• **Directions for this task**: What lines of the data below hold "getting"? Show them.

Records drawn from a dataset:
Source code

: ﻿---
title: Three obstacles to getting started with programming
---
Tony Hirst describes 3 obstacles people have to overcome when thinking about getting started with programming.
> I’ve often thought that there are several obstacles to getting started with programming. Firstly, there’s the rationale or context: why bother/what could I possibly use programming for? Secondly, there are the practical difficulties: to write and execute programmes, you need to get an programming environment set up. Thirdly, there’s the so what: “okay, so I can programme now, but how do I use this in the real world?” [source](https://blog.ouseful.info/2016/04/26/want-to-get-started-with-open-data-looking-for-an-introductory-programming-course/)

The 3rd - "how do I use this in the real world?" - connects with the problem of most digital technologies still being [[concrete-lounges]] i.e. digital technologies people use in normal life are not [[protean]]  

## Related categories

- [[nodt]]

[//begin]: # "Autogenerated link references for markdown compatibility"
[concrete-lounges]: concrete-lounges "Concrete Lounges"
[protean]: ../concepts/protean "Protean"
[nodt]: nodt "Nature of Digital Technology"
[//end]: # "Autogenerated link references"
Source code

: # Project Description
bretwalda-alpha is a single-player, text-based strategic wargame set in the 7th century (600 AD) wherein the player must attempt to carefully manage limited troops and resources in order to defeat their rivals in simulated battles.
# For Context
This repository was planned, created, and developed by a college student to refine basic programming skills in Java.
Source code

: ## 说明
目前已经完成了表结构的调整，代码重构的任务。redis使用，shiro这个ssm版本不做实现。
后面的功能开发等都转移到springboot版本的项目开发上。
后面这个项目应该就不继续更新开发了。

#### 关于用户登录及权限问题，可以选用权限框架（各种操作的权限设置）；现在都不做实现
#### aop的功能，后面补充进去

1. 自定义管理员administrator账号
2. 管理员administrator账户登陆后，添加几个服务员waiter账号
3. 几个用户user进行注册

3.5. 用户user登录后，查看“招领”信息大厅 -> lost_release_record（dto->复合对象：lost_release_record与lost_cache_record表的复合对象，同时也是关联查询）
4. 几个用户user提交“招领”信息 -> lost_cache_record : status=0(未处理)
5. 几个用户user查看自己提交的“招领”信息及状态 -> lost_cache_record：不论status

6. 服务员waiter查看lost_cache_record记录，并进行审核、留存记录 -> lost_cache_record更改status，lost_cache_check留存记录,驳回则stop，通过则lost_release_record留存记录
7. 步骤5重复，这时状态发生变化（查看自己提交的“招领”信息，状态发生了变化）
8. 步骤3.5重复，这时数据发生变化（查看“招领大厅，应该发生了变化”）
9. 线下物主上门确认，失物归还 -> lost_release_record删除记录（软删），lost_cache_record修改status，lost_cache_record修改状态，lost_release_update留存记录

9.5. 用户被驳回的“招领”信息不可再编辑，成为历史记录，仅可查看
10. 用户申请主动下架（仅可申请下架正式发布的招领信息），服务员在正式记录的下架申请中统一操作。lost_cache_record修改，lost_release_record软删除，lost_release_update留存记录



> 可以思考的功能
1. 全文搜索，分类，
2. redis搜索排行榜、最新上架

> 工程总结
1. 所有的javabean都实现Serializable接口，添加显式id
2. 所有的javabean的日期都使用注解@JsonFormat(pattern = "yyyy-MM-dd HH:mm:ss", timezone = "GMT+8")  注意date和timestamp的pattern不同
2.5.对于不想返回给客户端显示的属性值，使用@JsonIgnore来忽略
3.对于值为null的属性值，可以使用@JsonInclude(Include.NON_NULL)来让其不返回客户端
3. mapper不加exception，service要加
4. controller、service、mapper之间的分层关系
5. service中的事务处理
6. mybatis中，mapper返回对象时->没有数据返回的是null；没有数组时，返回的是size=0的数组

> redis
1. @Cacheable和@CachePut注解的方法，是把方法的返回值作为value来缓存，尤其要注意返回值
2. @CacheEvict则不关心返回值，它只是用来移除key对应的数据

• **Your solution**:
title: Three obstacles to getting started with programming
Tony Hirst describes 3 obstacles people have to overcome when thinking about getting started with programming.
> I’ve often thought that there are several obstacles to getting started with programming. Firstly, there’s the rationale or context: why bother/what could I possibly use programming for? Secondly, there are the practical difficulties: to write and execute programmes, you need to get an programming environment set up. Thirdly, there’s the so what: “okay, so I can programme now, but how do I use this in the real world?” [source](https://blog.ouseful.info/2016/04/26/want-to-get-started-with-open-data-looking-for-an-introductory-programming-course/)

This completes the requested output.